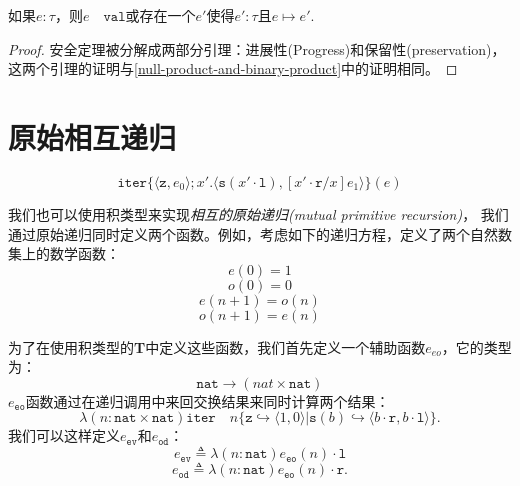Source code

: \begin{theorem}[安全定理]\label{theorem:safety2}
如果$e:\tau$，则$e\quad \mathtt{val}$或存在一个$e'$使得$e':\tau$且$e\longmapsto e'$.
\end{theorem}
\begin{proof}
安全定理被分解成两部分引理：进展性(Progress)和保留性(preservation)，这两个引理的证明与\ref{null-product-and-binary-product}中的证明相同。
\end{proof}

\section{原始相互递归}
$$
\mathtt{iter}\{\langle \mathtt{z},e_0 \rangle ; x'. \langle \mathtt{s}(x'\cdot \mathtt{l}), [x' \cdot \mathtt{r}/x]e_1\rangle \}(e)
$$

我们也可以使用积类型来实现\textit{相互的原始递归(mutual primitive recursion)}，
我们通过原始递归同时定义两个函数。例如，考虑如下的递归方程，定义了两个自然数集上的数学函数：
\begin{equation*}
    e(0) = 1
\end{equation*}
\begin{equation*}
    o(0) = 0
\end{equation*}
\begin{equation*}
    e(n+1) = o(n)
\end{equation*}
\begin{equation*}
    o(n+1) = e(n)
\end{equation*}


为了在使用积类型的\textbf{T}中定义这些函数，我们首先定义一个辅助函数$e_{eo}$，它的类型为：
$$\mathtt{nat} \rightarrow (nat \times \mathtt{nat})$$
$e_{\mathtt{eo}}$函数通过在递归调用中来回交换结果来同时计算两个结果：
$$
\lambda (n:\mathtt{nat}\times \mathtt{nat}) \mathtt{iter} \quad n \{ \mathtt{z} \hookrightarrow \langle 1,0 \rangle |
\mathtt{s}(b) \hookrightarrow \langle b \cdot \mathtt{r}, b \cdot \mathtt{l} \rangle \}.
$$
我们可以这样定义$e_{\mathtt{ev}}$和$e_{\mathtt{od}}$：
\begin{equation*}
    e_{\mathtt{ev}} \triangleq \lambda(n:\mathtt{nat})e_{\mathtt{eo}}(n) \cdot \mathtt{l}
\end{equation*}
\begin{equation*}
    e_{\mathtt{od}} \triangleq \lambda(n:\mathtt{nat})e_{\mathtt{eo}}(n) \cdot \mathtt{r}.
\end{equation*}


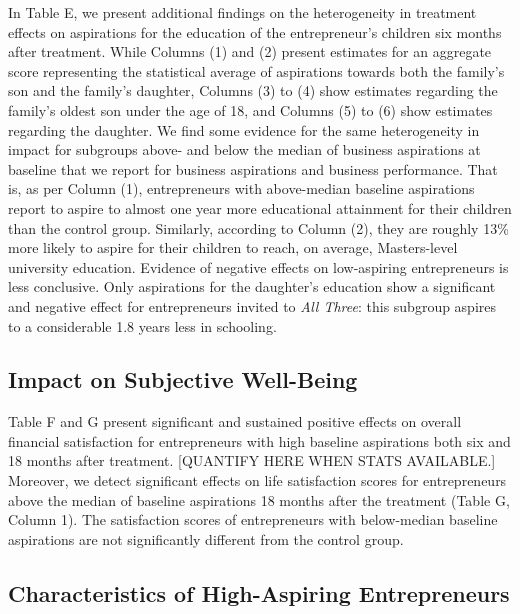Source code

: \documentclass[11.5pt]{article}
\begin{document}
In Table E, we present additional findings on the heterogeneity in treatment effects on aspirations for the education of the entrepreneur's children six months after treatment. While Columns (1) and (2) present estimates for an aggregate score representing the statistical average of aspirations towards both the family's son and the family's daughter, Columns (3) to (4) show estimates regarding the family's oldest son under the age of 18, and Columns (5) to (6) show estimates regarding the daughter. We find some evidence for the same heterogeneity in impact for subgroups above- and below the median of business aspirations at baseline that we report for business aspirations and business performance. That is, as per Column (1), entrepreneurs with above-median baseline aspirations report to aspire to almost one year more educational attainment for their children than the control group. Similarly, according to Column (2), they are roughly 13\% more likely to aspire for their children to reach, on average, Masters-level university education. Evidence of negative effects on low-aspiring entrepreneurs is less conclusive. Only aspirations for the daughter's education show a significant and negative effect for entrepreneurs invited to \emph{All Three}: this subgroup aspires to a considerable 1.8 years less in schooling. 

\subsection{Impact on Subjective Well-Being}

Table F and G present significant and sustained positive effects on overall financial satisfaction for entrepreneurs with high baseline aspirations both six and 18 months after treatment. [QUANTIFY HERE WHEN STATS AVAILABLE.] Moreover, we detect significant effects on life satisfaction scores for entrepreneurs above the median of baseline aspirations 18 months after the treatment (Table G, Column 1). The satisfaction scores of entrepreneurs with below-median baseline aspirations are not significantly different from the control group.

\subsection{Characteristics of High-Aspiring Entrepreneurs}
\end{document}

* * * * * * *

*Work task*: Leave the pictures out and print the records above exactly as they stand.

*Problem solution*:
Source code

: \begin{theorem}[安全定理]\label{theorem:safety2}
如果$e:\tau$，则$e\quad \mathtt{val}$或存在一个$e'$使得$e':\tau$且$e\longmapsto e'$.
\end{theorem}
\begin{proof}
安全定理被分解成两部分引理：进展性(Progress)和保留性(preservation)，这两个引理的证明与\ref{null-product-and-binary-product}中的证明相同。
\end{proof}

\section{原始相互递归}
$$
\mathtt{iter}\{\langle \mathtt{z},e_0 \rangle ; x'. \langle \mathtt{s}(x'\cdot \mathtt{l}), [x' \cdot \mathtt{r}/x]e_1\rangle \}(e)
$$

我们也可以使用积类型来实现\textit{相互的原始递归(mutual primitive recursion)}，
我们通过原始递归同时定义两个函数。例如，考虑如下的递归方程，定义了两个自然数集上的数学函数：
\begin{equation*}
    e(0) = 1
\end{equation*}
\begin{equation*}
    o(0) = 0
\end{equation*}
\begin{equation*}
    e(n+1) = o(n)
\end{equation*}
\begin{equation*}
    o(n+1) = e(n)
\end{equation*}


为了在使用积类型的\textbf{T}中定义这些函数，我们首先定义一个辅助函数$e_{eo}$，它的类型为：
$$\mathtt{nat} \rightarrow (nat \times \mathtt{nat})$$
$e_{\mathtt{eo}}$函数通过在递归调用中来回交换结果来同时计算两个结果：
$$
\lambda (n:\mathtt{nat}\times \mathtt{nat}) \mathtt{iter} \quad n \{ \mathtt{z} \hookrightarrow \langle 1,0 \rangle |
\mathtt{s}(b) \hookrightarrow \langle b \cdot \mathtt{r}, b \cdot \mathtt{l} \rangle \}.
$$
我们可以这样定义$e_{\mathtt{ev}}$和$e_{\mathtt{od}}$：
\begin{equation*}
    e_{\mathtt{ev}} \triangleq \lambda(n:\mathtt{nat})e_{\mathtt{eo}}(n) \cdot \mathtt{l}
\end{equation*}
\begin{equation*}
    e_{\mathtt{od}} \triangleq \lambda(n:\mathtt{nat})e_{\mathtt{eo}}(n) \cdot \mathtt{r}.
\end{equation*}


Source code

: \documentclass[11.5pt]{article}
\begin{document}
In Table E, we present additional findings on the heterogeneity in treatment effects on aspirations for the education of the entrepreneur's children six months after treatment. While Columns (1) and (2) present estimates for an aggregate score representing the statistical average of aspirations towards both the family's son and the family's daughter, Columns (3) to (4) show estimates regarding the family's oldest son under the age of 18, and Columns (5) to (6) show estimates regarding the daughter. We find some evidence for the same heterogeneity in impact for subgroups above- and below the median of business aspirations at baseline that we report for business aspirations and business performance. That is, as per Column (1), entrepreneurs with above-median baseline aspirations report to aspire to almost one year more educational attainment for their children than the control group. Similarly, according to Column (2), they are roughly 13\% more likely to aspire for their children to reach, on average, Masters-level university education. Evidence of negative effects on low-aspiring entrepreneurs is less conclusive. Only aspirations for the daughter's education show a significant and negative effect for entrepreneurs invited to \emph{All Three}: this subgroup aspires to a considerable 1.8 years less in schooling. 

\subsection{Impact on Subjective Well-Being}

Table F and G present significant and sustained positive effects on overall financial satisfaction for entrepreneurs with high baseline aspirations both six and 18 months after treatment. [QUANTIFY HERE WHEN STATS AVAILABLE.] Moreover, we detect significant effects on life satisfaction scores for entrepreneurs above the median of baseline aspirations 18 months after the treatment (Table G, Column 1). The satisfaction scores of entrepreneurs with below-median baseline aspirations are not significantly different from the control group.

\subsection{Characteristics of High-Aspiring Entrepreneurs}
\end{document}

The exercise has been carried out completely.